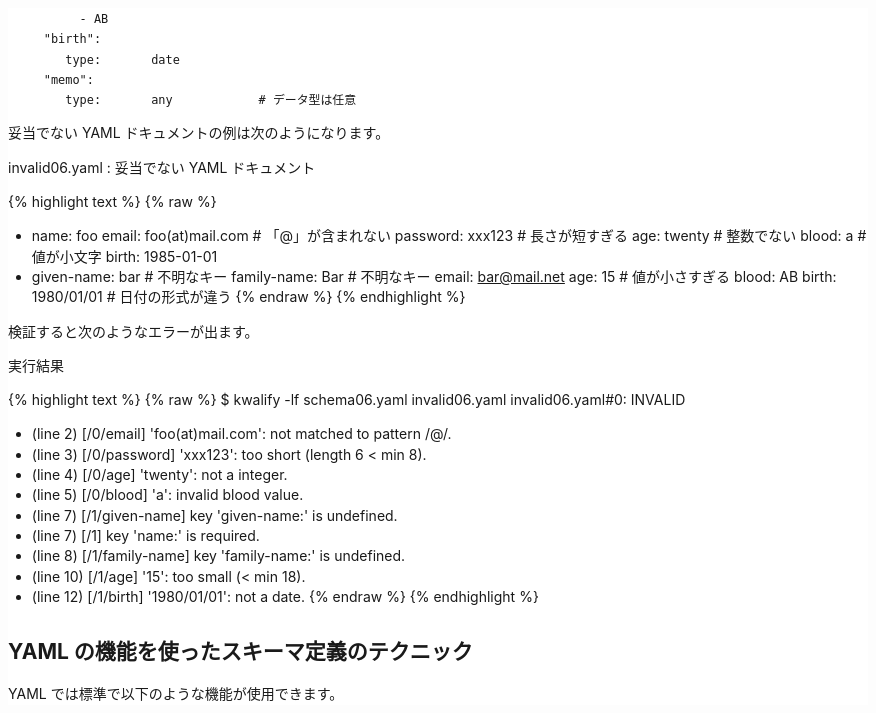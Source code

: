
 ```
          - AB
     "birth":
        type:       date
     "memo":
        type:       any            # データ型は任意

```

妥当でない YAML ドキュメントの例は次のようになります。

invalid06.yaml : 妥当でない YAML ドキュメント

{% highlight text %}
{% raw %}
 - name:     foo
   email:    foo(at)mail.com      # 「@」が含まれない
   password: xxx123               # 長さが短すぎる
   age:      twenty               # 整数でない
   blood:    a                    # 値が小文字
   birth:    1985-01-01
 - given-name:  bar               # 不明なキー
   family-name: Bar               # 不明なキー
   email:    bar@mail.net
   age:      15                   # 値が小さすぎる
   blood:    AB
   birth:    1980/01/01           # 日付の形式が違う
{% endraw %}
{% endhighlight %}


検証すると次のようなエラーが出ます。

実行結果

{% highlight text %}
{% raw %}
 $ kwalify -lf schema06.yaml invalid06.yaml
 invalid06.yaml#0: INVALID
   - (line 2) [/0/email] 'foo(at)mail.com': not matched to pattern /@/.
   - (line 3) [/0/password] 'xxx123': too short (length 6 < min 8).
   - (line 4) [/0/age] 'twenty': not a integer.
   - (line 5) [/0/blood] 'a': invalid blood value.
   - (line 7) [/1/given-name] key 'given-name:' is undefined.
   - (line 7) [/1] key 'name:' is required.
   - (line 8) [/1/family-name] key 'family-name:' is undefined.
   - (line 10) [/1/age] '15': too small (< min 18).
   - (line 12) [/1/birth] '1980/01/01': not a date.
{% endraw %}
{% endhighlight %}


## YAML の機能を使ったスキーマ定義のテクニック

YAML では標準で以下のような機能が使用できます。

_ _ _

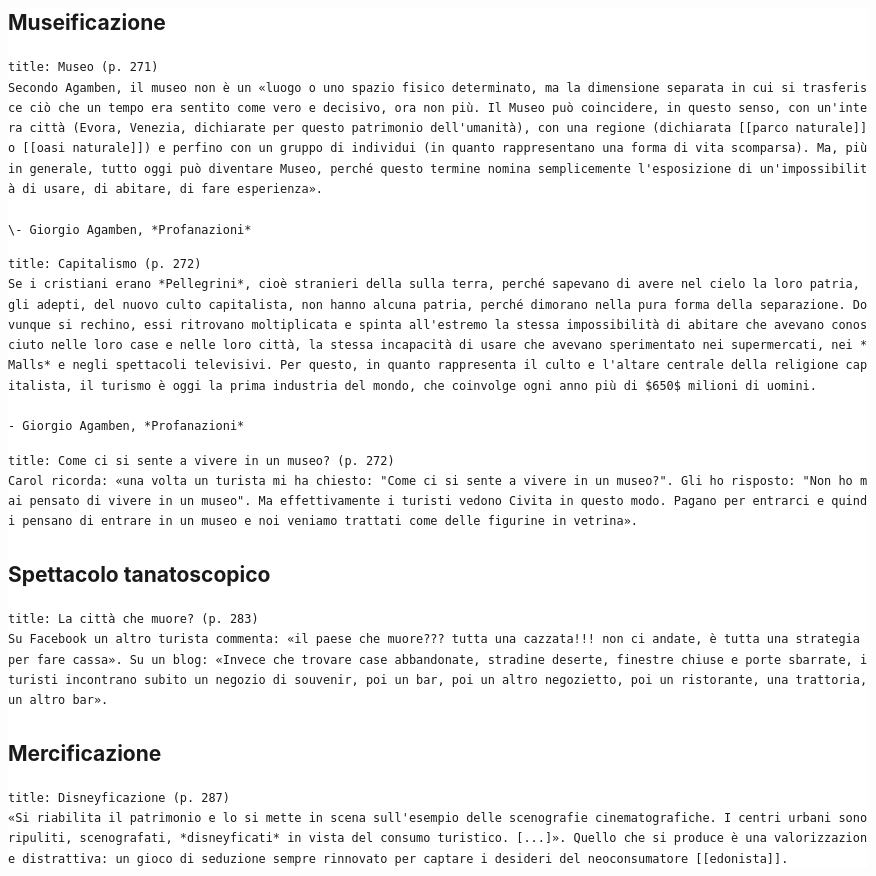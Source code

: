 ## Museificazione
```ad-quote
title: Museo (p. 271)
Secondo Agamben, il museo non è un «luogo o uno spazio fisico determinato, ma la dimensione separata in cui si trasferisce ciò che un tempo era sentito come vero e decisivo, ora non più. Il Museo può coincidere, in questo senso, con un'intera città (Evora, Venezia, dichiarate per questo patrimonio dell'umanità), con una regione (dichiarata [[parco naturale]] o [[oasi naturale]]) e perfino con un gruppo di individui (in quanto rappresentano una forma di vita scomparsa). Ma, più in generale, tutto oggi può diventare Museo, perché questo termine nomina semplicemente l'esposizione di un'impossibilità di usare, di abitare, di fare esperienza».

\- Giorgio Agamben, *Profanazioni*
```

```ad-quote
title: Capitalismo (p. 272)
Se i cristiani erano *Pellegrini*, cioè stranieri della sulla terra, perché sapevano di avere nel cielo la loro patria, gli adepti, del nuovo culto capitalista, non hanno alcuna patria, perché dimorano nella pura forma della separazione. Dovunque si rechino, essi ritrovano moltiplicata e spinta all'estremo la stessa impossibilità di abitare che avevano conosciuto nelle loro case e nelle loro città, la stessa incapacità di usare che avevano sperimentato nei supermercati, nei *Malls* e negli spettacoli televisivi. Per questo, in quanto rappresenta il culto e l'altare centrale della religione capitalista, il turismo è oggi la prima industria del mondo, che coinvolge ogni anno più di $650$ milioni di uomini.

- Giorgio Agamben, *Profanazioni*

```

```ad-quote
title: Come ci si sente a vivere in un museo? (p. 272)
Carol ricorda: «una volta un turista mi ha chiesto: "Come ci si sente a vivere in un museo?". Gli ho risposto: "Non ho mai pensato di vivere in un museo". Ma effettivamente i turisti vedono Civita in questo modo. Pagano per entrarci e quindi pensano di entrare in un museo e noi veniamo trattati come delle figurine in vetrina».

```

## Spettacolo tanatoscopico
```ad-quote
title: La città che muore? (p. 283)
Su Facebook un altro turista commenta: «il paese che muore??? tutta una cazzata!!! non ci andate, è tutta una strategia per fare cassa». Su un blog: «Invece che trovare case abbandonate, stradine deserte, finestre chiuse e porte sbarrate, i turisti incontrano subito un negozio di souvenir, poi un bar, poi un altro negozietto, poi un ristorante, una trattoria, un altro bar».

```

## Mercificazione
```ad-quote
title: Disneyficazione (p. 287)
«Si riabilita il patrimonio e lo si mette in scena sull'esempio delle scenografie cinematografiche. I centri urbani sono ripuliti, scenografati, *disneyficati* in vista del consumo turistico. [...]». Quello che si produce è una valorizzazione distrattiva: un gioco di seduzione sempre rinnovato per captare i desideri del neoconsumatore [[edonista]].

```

_ _ _

Aim of the task ::
Above is a listing; print exactly its lines from the one with "- (line 7) [/1/given-name]" through the one with "## YAML の機能を使ったスキーマ定義のテクニック", and no other lines.

Exercise response ::
   - (line 7) [/1/given-name] key 'given-name:' is undefined.
   - (line 7) [/1] key 'name:' is required.
   - (line 8) [/1/family-name] key 'family-name:' is undefined.
   - (line 10) [/1/age] '15': too small (< min 18).
   - (line 12) [/1/birth] '1980/01/01': not a date.
{% endraw %}
{% endhighlight %}


## YAML の機能を使ったスキーマ定義のテクニック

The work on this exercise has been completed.